Seven suppliers have announced plans to open near the Toyota plant in Mississippi. Rumbarger said each will evaluate its own business plan and decide when to open.

Toyota first announced plans for the Mississippi plant in 2007 and said it would make Highlander SUVs, but the company said this summer it would build the Prius there instead. Back then, Toyota couldn’t keep up with demand for the hybrid, which gets 46 miles per gallon on average and remains the highest-mileage passenger car on the U.S. market, according to the Environmental Protection Agency.

The plant, northwest of Tupelo, Miss., was initially to be up and running in late 2009 or early 2010, but Toyota pushed the date back to mid-2010 after seeing signs of a slowdown in the U.S. auto market earlier this year.

Toyota has made other cutbacks recently to adapt to declining vehicle demand. Last week, the automaker announced production cuts at factories in Indiana, Kentucky and Canada, on top of other reductions in November, when Toyota also cut several hundred contract workers.

The company has 14 manufacturing facilities in North America, including one in California that is a joint-venture with General Motors Corp.
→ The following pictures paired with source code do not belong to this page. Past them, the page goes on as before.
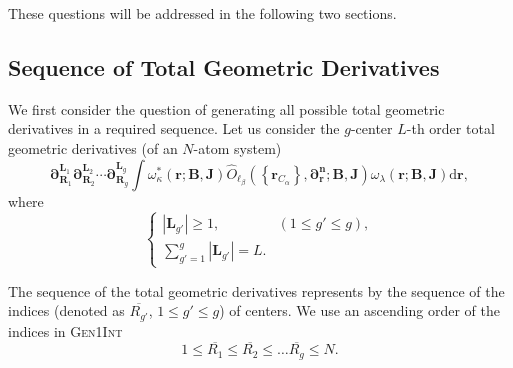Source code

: \documentclass[a4paper,11pt,twoside,openright]{book}
\begin{document}
These questions will be addressed in the following two sections.

\subsection{Sequence of Total Geometric Derivatives}
\label{subsec:geom-total}

We first consider the question of generating all possible total geometric derivatives in a required
sequence. Let us consider the $g$-center $L$-th order total geometric derivatives (of an $N$-atom system)
\begin{equation}
  \label{eq:total-geom-derivatives}
  \boldsymbol{\partial}_{\boldsymbol{R}_{1}}^{\boldsymbol{L}_{1}}%
  \boldsymbol{\partial}_{\boldsymbol{R}_{2}}^{\boldsymbol{L}_{2}}\cdots%
  \boldsymbol{\partial}_{\boldsymbol{R}_{g}}^{\boldsymbol{L}_{g}}%
  \int\omega_{\kappa}^\ast(\boldsymbol{r};\boldsymbol{B},\boldsymbol{J})
  \hat{O}_{\ell_{\beta}}\left(\left\{\boldsymbol{r}_{C_{\alpha}}\right\},%
    \boldsymbol{\partial_{r}^{n}};\boldsymbol{B},\boldsymbol{J}\right)%
  \omega_{\lambda}(\boldsymbol{r};\boldsymbol{B},\boldsymbol{J})\mathrm{d}\boldsymbol{r},
\end{equation}
where
\begin{equation}
  \begin{cases}
    |\boldsymbol{L}_{g'}|\ge1,&(1\le g'\le g),\\
    \sum_{g'=1}^{g}|\boldsymbol{L}_{g'}|=L.
  \end{cases}
\end{equation}

The sequence of the total geometric derivatives represents by the sequence of the indices
(denoted as $\overline{R_{g'}}$, $1\le g'\le g$) of centers. We use an ascending order of the
indices in \textsc{Gen1Int}
\begin{equation}
  \label{eq:ascending-centers}
  1\le\overline{R_{1}}\le\overline{R_{2}}\le\dots\overline{R_{g}}\le N.
\end{equation}
\end{document}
Toyota isn’t the only foreign automaker with plans to expand in the U.S. Volkswagen AG said in July that that it would build its first U.S. assembly plant in Chattanooga, Tenn.

VW officials have said they are sticking with their plans for the plant to begin making cars in 2011 because that’s is a critical part of its goal to boost sales in the U.S. to 1 million a year by 2018, or more than four times the number sold last year.

Kia Motors Corp. also plans to open an assembly plant at West Point, Ga., in 2009.